Work request ▸ Below are entries; count each line that holds the word "Exported" and report the number without any other words.

___ Provided material

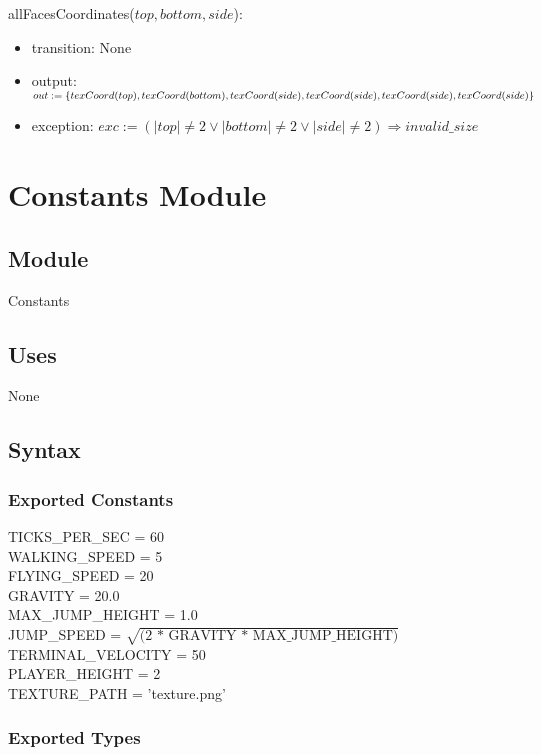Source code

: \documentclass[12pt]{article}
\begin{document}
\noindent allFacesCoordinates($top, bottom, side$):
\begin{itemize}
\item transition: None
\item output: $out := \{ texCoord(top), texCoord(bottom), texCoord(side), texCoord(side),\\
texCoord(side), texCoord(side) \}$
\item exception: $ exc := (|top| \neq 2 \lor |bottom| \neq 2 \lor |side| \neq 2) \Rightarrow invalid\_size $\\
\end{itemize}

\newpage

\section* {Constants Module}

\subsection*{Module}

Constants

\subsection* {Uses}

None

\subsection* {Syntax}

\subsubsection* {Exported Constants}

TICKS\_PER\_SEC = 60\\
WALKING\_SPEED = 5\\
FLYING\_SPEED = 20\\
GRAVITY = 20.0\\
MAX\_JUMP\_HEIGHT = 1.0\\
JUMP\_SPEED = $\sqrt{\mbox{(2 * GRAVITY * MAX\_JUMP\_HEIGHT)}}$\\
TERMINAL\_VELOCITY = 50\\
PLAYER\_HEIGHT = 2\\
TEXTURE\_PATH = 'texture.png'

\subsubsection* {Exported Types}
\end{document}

______
___ Provided material

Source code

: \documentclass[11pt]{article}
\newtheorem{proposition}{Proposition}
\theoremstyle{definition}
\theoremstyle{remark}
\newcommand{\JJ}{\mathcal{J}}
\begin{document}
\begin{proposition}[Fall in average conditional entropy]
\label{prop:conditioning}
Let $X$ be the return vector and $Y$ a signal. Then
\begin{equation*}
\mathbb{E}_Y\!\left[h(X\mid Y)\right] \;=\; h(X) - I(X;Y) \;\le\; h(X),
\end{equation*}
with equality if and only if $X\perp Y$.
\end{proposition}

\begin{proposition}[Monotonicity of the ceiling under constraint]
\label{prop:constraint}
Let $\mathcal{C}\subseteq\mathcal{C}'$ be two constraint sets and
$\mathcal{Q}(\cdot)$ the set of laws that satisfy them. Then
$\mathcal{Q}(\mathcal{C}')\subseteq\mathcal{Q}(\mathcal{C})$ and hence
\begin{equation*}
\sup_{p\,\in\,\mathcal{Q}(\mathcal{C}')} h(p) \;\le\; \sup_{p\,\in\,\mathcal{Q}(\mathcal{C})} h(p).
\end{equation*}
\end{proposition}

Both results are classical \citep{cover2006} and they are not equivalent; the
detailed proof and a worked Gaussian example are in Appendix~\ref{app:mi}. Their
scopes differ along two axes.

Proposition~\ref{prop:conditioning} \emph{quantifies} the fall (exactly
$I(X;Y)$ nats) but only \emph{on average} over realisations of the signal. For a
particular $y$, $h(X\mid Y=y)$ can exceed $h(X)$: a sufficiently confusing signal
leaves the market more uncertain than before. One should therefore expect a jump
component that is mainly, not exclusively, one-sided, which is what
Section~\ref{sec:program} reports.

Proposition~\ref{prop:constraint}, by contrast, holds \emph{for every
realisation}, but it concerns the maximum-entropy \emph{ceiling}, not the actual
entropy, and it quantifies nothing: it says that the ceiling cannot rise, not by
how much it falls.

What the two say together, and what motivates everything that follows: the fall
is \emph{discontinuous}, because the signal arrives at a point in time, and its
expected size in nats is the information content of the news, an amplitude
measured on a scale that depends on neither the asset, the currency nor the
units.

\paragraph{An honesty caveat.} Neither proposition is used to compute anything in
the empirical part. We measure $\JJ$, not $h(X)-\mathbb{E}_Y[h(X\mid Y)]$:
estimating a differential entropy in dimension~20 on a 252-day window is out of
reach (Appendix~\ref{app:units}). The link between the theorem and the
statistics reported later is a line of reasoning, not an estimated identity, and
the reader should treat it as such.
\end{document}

______

Response ▸ 2